Some orchestra excerpts expose one or two skills on the violin with tactical precision, while other excerpts seem to demand everything we have. Prokofiev's "Classical Symphony" (first movement, beginning to letter H) and the solo from Richard Strauss's "Ein Heldenleben" (2nd bar of rehearsal 22-rehearsal 32) definitely fall in the latter category.
If you missed my first post (here it is), I am posting a series of videos in which I play orchestra excerpts and talk about them. I have two new videos up about some of the hardest excerpts in the repertoire!
There are a lot of videos online for this excerpt from Strauss's "Ein Heldenleben," including many from world-class violinists. My aim, as ever, is to speak primarily to other students who are still getting their feet wet in the excerpt biz.
The Strauss is an interpretive labyrinth, but there are ways to tie it all together if you think critically through all of the sections. This whole section of the piece is an exposé on Strauss' wife, Pauline (not the most flattering portrait). It's key to tie the musical action to a narrative surrounding this character. This can turn the music into something much more interesting than a collection of difficult notes -- passagework becomes a temper tantrum; a melody becomes an apology. Similarly, if you can break down the repetitive elements throughout, you can start to scaffold structure. A series of unrelated episodes becomes a saga with an arc. After that, all you have to do is learn the notes (the subject of a different video, surely).
Prokofiev's "Classical Symphony" continues to haunt my nightmares. Seriously, it's got to be one of the hardest things out there. Each measure seems to use a different bow technique, and navigating them gracefully is a challenge. The opening two measures alone employ at least four different bow strokes, and there is still a long way to go!
The key to this type of playing is developing a hyper-specific bow plan. What is the angle of your wrist? How high is your elbow? Where in the bow do you desire to end each phrase? How much movement do you need for the string crossings (hint: probably not much)?
In the video, I talk about strategies for some of these tricky corners.
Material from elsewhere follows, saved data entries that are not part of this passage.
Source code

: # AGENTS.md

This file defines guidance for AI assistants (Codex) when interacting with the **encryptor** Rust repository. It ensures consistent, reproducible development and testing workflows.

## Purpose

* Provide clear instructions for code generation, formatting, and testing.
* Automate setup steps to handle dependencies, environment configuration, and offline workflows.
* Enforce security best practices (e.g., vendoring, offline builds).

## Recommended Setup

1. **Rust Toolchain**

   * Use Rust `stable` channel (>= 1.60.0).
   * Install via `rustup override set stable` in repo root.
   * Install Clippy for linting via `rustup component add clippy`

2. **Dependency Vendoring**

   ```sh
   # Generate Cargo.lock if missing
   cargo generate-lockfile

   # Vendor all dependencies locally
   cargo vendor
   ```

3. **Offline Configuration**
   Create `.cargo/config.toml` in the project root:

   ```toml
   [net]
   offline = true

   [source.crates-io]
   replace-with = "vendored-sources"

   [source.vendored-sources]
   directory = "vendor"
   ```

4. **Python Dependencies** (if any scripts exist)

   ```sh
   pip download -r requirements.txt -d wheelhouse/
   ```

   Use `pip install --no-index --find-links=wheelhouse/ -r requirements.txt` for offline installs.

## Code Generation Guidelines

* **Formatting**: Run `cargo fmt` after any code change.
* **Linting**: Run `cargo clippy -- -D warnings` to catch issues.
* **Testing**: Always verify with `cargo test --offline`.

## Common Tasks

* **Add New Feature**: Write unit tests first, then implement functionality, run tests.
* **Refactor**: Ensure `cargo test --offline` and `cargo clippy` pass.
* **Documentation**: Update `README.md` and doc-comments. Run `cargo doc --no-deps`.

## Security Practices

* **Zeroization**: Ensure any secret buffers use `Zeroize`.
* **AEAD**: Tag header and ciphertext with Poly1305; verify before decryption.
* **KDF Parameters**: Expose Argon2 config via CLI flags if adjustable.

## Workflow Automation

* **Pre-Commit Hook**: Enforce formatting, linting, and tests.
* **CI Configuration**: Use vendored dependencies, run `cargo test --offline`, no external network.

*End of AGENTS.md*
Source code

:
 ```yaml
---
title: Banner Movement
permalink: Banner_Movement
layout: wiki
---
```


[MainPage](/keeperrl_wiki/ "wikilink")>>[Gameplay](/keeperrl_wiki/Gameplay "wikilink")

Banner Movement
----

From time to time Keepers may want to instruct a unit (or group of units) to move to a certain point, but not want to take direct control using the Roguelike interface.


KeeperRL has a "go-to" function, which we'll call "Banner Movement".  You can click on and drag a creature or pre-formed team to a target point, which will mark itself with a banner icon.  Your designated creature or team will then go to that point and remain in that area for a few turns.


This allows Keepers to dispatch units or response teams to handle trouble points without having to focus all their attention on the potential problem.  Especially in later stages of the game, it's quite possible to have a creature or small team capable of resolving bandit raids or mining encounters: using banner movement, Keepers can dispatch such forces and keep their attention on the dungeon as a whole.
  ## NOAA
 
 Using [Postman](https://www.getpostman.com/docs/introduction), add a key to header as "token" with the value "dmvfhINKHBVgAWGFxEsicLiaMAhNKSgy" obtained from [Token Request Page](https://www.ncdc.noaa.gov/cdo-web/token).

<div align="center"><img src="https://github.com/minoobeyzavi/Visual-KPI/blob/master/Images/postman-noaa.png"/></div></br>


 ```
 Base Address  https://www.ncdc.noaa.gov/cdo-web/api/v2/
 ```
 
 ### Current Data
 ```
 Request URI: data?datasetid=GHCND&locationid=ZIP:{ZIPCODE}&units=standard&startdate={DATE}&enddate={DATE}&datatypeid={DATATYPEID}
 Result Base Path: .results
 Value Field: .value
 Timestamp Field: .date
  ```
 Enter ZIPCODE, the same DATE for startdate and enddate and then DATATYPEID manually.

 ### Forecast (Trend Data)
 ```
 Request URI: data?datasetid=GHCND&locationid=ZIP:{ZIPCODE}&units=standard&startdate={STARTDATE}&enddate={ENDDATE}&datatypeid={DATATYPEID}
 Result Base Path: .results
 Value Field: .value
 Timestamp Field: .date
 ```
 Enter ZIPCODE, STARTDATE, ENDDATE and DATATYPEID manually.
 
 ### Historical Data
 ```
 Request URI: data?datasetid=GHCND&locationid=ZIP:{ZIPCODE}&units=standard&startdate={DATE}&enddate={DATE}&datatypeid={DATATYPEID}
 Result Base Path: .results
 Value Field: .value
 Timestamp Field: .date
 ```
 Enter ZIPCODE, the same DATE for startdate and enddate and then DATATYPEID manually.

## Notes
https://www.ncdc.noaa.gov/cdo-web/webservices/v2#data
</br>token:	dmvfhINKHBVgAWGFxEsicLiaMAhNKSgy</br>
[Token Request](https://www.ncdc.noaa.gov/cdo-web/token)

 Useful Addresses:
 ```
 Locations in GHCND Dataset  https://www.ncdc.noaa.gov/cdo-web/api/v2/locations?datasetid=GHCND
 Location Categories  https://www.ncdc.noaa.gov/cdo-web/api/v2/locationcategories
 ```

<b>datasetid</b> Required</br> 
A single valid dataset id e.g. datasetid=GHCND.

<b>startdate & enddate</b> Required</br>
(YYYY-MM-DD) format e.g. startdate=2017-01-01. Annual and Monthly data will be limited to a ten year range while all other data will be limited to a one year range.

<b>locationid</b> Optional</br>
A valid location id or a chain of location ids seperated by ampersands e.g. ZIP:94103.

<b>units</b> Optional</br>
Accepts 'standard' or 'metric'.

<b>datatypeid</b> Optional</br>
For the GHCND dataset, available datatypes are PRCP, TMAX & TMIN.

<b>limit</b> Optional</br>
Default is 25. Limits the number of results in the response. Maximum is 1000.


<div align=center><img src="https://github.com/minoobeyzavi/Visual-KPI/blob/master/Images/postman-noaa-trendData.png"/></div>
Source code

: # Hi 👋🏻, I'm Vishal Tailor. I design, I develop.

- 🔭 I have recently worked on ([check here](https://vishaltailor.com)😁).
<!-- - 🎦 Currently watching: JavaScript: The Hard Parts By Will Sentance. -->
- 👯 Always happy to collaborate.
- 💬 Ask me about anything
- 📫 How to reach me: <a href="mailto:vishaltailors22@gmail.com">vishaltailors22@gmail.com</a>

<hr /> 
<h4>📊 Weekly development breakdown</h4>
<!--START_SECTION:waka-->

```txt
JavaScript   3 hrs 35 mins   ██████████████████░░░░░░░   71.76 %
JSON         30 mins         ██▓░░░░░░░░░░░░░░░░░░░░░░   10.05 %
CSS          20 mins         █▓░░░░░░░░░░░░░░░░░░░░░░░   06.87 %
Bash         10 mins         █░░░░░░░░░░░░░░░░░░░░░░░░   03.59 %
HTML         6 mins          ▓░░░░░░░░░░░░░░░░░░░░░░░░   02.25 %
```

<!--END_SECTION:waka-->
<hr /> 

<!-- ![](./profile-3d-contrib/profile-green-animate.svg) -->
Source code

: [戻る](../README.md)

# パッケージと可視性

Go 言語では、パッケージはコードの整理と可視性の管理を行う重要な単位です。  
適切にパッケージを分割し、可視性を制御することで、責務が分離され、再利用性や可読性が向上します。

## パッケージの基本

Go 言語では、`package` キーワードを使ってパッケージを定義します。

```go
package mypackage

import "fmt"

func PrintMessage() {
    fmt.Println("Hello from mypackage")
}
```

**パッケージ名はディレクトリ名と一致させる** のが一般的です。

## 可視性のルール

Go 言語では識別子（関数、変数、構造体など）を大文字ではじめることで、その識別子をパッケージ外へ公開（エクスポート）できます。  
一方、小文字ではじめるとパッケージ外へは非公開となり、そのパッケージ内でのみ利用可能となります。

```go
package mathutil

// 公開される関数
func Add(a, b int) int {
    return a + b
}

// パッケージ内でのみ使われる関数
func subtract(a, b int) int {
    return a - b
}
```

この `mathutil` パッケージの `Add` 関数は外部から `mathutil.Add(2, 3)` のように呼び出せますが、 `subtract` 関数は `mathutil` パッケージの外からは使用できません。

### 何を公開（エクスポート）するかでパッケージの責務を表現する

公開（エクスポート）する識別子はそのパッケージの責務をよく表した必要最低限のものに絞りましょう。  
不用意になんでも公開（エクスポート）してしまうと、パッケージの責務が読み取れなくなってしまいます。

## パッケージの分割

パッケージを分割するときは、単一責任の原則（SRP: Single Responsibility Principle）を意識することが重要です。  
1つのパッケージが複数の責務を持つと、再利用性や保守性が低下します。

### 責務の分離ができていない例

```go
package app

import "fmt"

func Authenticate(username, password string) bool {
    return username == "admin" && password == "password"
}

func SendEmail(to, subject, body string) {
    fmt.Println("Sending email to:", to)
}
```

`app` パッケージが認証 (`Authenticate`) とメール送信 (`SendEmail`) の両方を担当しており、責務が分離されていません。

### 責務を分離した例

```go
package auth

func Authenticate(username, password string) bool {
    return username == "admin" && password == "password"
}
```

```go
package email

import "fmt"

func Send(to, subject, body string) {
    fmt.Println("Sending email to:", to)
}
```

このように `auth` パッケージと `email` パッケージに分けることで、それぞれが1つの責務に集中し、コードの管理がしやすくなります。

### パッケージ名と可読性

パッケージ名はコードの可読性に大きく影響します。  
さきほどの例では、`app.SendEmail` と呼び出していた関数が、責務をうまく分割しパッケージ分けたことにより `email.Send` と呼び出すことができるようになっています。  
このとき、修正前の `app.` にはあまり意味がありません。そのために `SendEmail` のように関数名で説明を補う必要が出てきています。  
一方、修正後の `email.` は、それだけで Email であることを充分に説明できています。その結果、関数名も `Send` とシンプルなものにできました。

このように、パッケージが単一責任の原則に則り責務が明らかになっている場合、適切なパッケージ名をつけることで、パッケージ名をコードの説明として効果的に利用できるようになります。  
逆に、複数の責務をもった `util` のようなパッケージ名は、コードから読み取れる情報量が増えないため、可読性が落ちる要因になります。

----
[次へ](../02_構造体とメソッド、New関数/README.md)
You need a magnifying glass to work through all of the levels of detail, especially in moments like the quintuplet swells, which cram four different dynamic markings in a single beat. I also discuss the last movement excerpt (beginning-D), which is more character-driven and less of a technique show-pony. There is some tough passage-work, but in my opinion it's infinitely more manageable.
I had to put a little pause on making these videos because of my last degree recital, but now I have to finish the rest of them before I graduate in May and lose access to a) a video camera and b) a cool room to film in. So buckle up - April is excerpt month!